**Listed entries**
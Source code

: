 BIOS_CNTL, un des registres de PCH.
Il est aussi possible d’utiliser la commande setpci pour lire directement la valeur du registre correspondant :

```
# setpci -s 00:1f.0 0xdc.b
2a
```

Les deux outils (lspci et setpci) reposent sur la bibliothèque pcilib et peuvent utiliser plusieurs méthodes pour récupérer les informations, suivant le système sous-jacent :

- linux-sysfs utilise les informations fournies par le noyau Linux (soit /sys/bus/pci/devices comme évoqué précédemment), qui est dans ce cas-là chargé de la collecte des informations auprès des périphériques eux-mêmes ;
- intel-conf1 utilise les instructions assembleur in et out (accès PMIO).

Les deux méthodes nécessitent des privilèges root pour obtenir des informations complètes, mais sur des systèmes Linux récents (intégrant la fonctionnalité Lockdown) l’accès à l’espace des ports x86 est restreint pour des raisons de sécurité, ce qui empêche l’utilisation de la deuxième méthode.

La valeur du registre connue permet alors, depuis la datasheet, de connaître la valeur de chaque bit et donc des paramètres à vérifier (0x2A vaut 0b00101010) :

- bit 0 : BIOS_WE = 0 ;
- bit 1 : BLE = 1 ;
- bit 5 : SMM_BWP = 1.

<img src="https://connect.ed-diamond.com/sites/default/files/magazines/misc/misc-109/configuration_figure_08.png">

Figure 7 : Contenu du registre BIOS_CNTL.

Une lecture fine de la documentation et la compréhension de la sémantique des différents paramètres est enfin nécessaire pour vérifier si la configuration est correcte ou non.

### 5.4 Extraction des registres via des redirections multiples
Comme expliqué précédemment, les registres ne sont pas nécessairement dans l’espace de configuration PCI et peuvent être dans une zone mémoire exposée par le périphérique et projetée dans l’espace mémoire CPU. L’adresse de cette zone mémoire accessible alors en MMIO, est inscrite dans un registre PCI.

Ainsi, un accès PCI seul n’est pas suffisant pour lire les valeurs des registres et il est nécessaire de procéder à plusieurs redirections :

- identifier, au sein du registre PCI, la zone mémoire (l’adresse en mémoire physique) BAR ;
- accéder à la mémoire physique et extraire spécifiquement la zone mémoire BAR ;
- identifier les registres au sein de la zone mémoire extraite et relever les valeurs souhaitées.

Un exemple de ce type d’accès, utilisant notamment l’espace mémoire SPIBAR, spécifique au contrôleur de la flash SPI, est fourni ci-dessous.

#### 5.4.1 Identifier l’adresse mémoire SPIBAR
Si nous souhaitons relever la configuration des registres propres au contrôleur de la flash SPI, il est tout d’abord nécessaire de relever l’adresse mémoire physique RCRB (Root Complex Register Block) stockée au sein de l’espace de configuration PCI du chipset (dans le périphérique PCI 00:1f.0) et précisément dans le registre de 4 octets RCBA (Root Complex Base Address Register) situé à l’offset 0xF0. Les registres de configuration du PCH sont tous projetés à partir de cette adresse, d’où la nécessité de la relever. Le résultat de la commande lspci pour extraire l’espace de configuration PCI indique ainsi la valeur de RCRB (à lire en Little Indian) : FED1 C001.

**Task to carry out**
Each line above is to be set down again verbatim.

**Exercise response**
Source code

: BIOS_CNTL, un des registres de PCH.
Il est aussi possible d’utiliser la commande setpci pour lire directement la valeur du registre correspondant :

```
# setpci -s 00:1f.0 0xdc.b
2a
```

Les deux outils (lspci et setpci) reposent sur la bibliothèque pcilib et peuvent utiliser plusieurs méthodes pour récupérer les informations, suivant le système sous-jacent :

- linux-sysfs utilise les informations fournies par le noyau Linux (soit /sys/bus/pci/devices comme évoqué précédemment), qui est dans ce cas-là chargé de la collecte des informations auprès des périphériques eux-mêmes ;
- intel-conf1 utilise les instructions assembleur in et out (accès PMIO).

Les deux méthodes nécessitent des privilèges root pour obtenir des informations complètes, mais sur des systèmes Linux récents (intégrant la fonctionnalité Lockdown) l’accès à l’espace des ports x86 est restreint pour des raisons de sécurité, ce qui empêche l’utilisation de la deuxième méthode.

La valeur du registre connue permet alors, depuis la datasheet, de connaître la valeur de chaque bit et donc des paramètres à vérifier (0x2A vaut 0b00101010) :

- bit 0 : BIOS_WE = 0 ;
- bit 1 : BLE = 1 ;
- bit 5 : SMM_BWP = 1.

<img src="https://connect.ed-diamond.com/sites/default/files/magazines/misc/misc-109/configuration_figure_08.png">

Figure 7 : Contenu du registre BIOS_CNTL.

Une lecture fine de la documentation et la compréhension de la sémantique des différents paramètres est enfin nécessaire pour vérifier si la configuration est correcte ou non.

### 5.4 Extraction des registres via des redirections multiples
Comme expliqué précédemment, les registres ne sont pas nécessairement dans l’espace de configuration PCI et peuvent être dans une zone mémoire exposée par le périphérique et projetée dans l’espace mémoire CPU. L’adresse de cette zone mémoire accessible alors en MMIO, est inscrite dans un registre PCI.

Ainsi, un accès PCI seul n’est pas suffisant pour lire les valeurs des registres et il est nécessaire de procéder à plusieurs redirections :

- identifier, au sein du registre PCI, la zone mémoire (l’adresse en mémoire physique) BAR ;
- accéder à la mémoire physique et extraire spécifiquement la zone mémoire BAR ;
- identifier les registres au sein de la zone mémoire extraite et relever les valeurs souhaitées.

Un exemple de ce type d’accès, utilisant notamment l’espace mémoire SPIBAR, spécifique au contrôleur de la flash SPI, est fourni ci-dessous.

#### 5.4.1 Identifier l’adresse mémoire SPIBAR
Si nous souhaitons relever la configuration des registres propres au contrôleur de la flash SPI, il est tout d’abord nécessaire de relever l’adresse mémoire physique RCRB (Root Complex Register Block) stockée au sein de l’espace de configuration PCI du chipset (dans le périphérique PCI 00:1f.0) et précisément dans le registre de 4 octets RCBA (Root Complex Base Address Register) situé à l’offset 0xF0. Les registres de configuration du PCH sont tous projetés à partir de cette adresse, d’où la nécessité de la relever. Le résultat de la commande lspci pour extraire l’espace de configuration PCI indique ainsi la valeur de RCRB (à lire en Little Indian) : FED1 C001.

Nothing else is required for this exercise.